Page MenuHomePhabricator

High replication lag to dewiki
Closed, ResolvedPublic

Description

tools.taxonbot reports high replication lag since May 12, 2016, 03:30 UTC, reading and writing at dewiki

I don't know which MariaDB it is. ...

Event Timeline

Restricted Application added subscribers: Zppix, Luke081515, Aklapper. · View Herald Transcript
doctaxon triaged this task as Unbreak Now! priority.May 12 2016, 4:00 AM

dewiki reports high database utilization showing recent changes or user contributions

mzmcbride@tools-bastion-03:~$ mysql -hdewiki.labsdb dewiki_p -e "select max(rc_timestamp) from recentchanges;"
+-------------------+
| max(rc_timestamp) |
+-------------------+
| 20160512042602    |
+-------------------+
mzmcbride@tools-bastion-03:~$ date
Thu May 12 04:26:07 UTC 2016

What replication lag are you seeing?

@MZMcBride Try to read or write content by API at tools-bastion-03 on dewiki, and you'll see long lasting replication lag.
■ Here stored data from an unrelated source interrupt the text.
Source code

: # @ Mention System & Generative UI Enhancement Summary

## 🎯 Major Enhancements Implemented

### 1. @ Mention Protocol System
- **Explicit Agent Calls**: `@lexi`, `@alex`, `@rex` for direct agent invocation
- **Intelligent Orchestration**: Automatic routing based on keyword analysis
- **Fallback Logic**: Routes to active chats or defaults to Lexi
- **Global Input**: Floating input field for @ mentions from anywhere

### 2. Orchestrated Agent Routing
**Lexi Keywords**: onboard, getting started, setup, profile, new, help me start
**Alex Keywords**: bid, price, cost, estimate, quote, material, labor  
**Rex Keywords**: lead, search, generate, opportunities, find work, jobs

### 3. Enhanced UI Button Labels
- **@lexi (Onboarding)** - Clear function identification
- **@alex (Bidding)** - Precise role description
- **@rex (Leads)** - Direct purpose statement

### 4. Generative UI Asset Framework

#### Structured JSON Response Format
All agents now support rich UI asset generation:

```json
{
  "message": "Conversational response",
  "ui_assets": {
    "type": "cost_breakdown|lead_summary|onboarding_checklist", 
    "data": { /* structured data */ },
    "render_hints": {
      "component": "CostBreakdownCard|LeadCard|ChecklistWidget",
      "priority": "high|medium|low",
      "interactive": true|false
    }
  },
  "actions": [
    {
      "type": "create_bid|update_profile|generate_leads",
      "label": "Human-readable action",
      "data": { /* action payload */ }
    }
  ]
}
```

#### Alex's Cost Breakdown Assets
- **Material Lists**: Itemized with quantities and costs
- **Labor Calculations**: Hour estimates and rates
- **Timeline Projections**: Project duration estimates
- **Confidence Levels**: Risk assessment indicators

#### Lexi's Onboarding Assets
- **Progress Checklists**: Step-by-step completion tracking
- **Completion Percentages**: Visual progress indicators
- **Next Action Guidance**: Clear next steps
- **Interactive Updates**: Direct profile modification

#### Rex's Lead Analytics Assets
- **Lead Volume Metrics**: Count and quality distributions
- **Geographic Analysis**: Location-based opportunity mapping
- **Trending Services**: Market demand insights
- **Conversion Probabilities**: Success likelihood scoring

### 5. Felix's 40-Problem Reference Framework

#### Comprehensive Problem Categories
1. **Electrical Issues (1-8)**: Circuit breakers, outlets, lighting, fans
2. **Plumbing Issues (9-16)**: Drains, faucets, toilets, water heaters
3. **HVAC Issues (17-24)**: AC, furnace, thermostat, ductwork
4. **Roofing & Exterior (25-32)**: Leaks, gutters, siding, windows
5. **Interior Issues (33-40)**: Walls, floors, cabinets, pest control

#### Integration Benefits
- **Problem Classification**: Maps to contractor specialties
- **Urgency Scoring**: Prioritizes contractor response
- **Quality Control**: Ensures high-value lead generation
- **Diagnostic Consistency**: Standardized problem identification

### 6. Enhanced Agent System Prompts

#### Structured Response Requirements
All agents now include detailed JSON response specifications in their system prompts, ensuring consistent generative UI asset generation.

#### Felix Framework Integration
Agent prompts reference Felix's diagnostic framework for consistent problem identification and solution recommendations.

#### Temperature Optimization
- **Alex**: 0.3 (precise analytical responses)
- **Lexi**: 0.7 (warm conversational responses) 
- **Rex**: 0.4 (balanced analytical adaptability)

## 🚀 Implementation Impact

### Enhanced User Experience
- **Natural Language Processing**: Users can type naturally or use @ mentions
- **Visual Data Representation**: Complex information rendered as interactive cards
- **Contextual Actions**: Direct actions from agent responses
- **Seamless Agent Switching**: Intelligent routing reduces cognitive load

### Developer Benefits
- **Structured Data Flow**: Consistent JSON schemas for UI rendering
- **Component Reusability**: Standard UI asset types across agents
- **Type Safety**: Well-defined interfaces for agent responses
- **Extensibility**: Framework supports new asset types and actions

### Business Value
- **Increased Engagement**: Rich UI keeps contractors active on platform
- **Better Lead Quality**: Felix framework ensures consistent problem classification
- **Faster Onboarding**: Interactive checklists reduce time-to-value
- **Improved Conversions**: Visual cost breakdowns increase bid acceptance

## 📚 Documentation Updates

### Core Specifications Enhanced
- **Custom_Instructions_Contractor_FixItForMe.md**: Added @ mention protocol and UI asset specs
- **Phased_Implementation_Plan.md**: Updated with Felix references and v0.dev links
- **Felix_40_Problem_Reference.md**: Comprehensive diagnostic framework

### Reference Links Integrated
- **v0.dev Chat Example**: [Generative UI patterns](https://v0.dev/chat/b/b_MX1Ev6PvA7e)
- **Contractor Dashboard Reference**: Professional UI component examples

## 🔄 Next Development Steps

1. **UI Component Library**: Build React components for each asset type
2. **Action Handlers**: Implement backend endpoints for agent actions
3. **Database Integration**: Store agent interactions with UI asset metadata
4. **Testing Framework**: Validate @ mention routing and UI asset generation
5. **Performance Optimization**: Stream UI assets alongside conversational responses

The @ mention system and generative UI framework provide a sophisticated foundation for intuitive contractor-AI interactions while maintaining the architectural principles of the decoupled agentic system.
And look at dewiki user contributions error line.

Looking at https://de.wikipedia.org/w/api.php?action=query&meta=siteinfo&siprop=dbrepllag&sishowalldb= currently, I see:

{
    "batchcomplete": "",
    "query": {
        "dbrepllag": [
            {
                "host": "db1049",
                "lag": 0
            },
            {
                "host": "db1026",
                "lag": 93
            },
            {
                "host": "db1045",
                "lag": 0
            },
            {
                "host": "db1070",
                "lag": 0
            },
            {
                "host": "db1071",
                "lag": 0
            }
        ]
    }
}

@MZMcBride

dewiki user contributions error line gives: Due to high database server lag, changes newer than 98 seconds may not be shown in this list.

Looks like it's all okay again. It lasted about 2 hours. What was going on?

I don't see a delay on rc or other special pages and dbrepllag seems 0 at the moment.

{
    "batchcomplete": "",
    "query": {
        "dbrepllag": [
            {
                "host": "db1049",
                "lag": 0
            },
            {
                "host": "db1026",
                "lag": 0
            },
            {
                "host": "db1045",
                "lag": 0
            },
            {
                "host": "db1070",
                "lag": 0
            },
            {
                "host": "db1071",
                "lag": 0
            }
        ]
    }
}

yes, since 05:10 UTC all is okay again. But I'd like to know, what was going on there.

valhallasw edited projects, added DBA, SRE; removed Cloud-Services, Toolforge, Tool-Database-Queries.

Presumably there was a high write load and db1026 couldn't keep up.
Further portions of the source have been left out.